The dark shape is a man in a sleek black suit with silver streaks, Bucky realizes. He’s tall and broad, just as broad as Steve, and he stalks across the room like a giant cat.

Steve is pushing himself to his knees, shaking his head like he’s dazed from a blow. 

“Don’t hurt him,” Sam says, like he knows whoever it is.

Steve lunges and the man in the black suit lifts something that Bucky can’t quite see, pressing it to Steve’s chest, purple light flaring like a star from it. Steve freezes mid-swing, almost hanging in the air for two long seconds before collapsing in a heap to the floor. 

Bucky yanks free of Sam and sprints across the cold dark space. His knees ache when he falls to the ground at Steve’s side, hoisting him up and into his arms. “Steve, Steve,” he murmurs. “Hey, hey. Can you hear me?”

Steve’s eyes are closed and his skin is pale and cold. Up close, Bucky can see the bruises up and down his arms, needle marks in the soft skin at his elbows. His breathing is raspy - but his pulse is steady beneath Bucky’s searching fingers.

“You’re okay,” Bucky says and presses a kiss to his shaved head. “You’re okay now.”

Steve shudders hard, a full body motion, and then he opens his eyes.

Bucky can sense how the man standing over them tenses, as if waiting for Steve to attack again.

“I’m here. It’s Bucky,” Bucky murmurs instead, stroking his thumb over his brow. “I’m right here. Steve? Can you hear me?”

Steve blinks and licks his lips. His eyes are dazed but they focus on Bucky’s face after a long moment. “Buck,” he whispers.

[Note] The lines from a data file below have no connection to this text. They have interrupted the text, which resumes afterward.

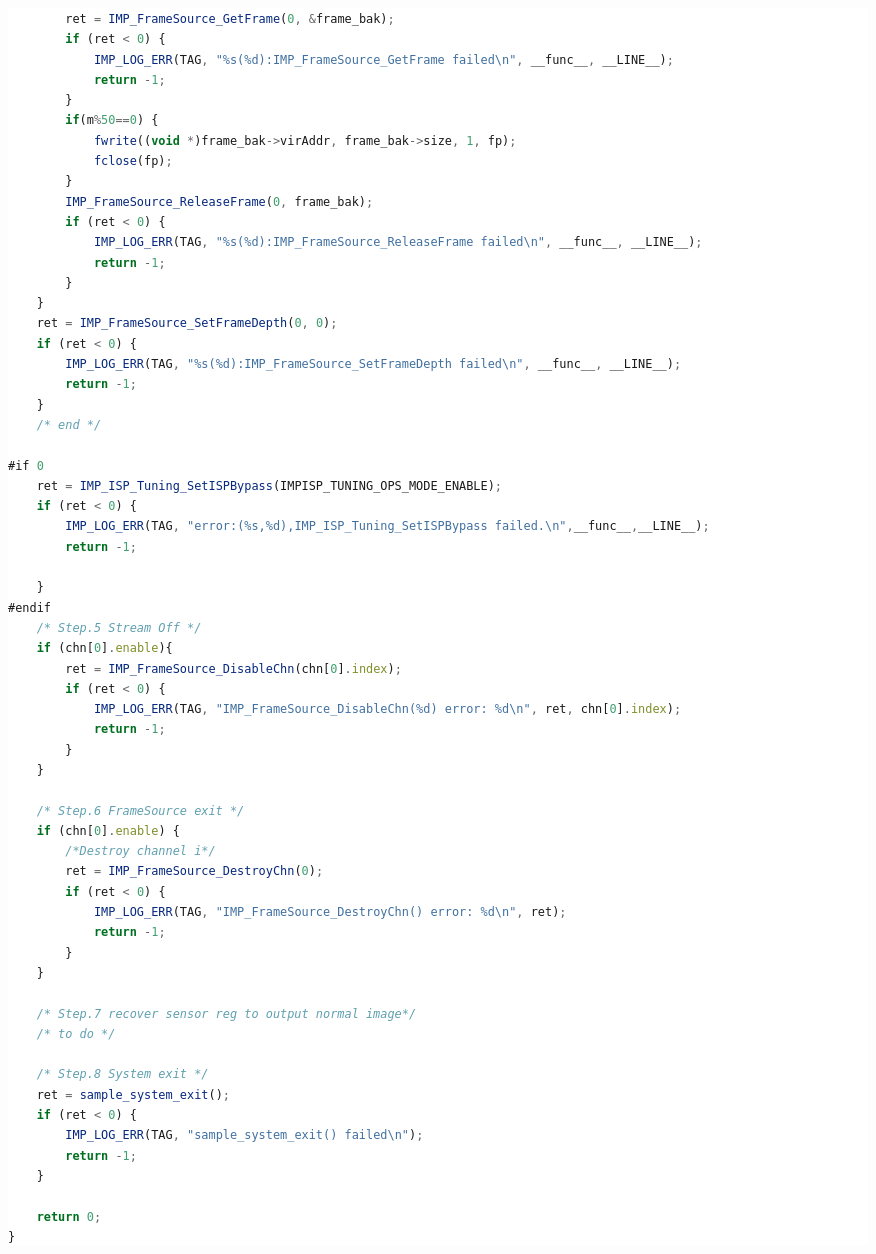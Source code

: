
 ```js
	    ret = IMP_FrameSource_GetFrame(0, &frame_bak);
    	if (ret < 0) {
    		IMP_LOG_ERR(TAG, "%s(%d):IMP_FrameSource_GetFrame failed\n", __func__, __LINE__);
    		return -1;
    	}
        if(m%50==0) {
	        fwrite((void *)frame_bak->virAddr, frame_bak->size, 1, fp);
	        fclose(fp);
        }
	    IMP_FrameSource_ReleaseFrame(0, frame_bak);
	    if (ret < 0) {
	    	IMP_LOG_ERR(TAG, "%s(%d):IMP_FrameSource_ReleaseFrame failed\n", __func__, __LINE__);
	    	return -1;
	    }
    }
	ret = IMP_FrameSource_SetFrameDepth(0, 0);
	if (ret < 0) {
		IMP_LOG_ERR(TAG, "%s(%d):IMP_FrameSource_SetFrameDepth failed\n", __func__, __LINE__);
		return -1;
	}
	/* end */

#if 0
	ret = IMP_ISP_Tuning_SetISPBypass(IMPISP_TUNING_OPS_MODE_ENABLE);
	if (ret < 0) {
		IMP_LOG_ERR(TAG, "error:(%s,%d),IMP_ISP_Tuning_SetISPBypass failed.\n",__func__,__LINE__);
		return -1;

	}
#endif
	/* Step.5 Stream Off */
	if (chn[0].enable){
		ret = IMP_FrameSource_DisableChn(chn[0].index);
		if (ret < 0) {
			IMP_LOG_ERR(TAG, "IMP_FrameSource_DisableChn(%d) error: %d\n", ret, chn[0].index);
			return -1;
		}
	}

	/* Step.6 FrameSource exit */
	if (chn[0].enable) {
		/*Destroy channel i*/
		ret = IMP_FrameSource_DestroyChn(0);
		if (ret < 0) {
			IMP_LOG_ERR(TAG, "IMP_FrameSource_DestroyChn() error: %d\n", ret);
			return -1;
		}
	}

	/* Step.7 recover sensor reg to output normal image*/
	/* to do */

	/* Step.8 System exit */
	ret = sample_system_exit();
	if (ret < 0) {
		IMP_LOG_ERR(TAG, "sample_system_exit() failed\n");
		return -1;
	}

	return 0;
}
```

The bruises on his face are livid purple. “Issit you?”

“It’s me,” Bucky promises. He shifts on the hard floor, getting his legs underneath Steve’s back so he’s more comfortable. “I told you I’d come. We’re gonna get you home now. You’re gonna be okay.”

Steve huffs a little. “Home,” he repeats. His gaze roams the ceiling like he can’t quite see properly. “Did I do that?” he asks, brushing trembling fingers over Bucky’s aching face. 

“I’ve had much worse,” Bucky tells him gently. “It’s already healing.”

Steve frowns at him. “Did I hurt anyone?” His voice is slurred, barely a whisper.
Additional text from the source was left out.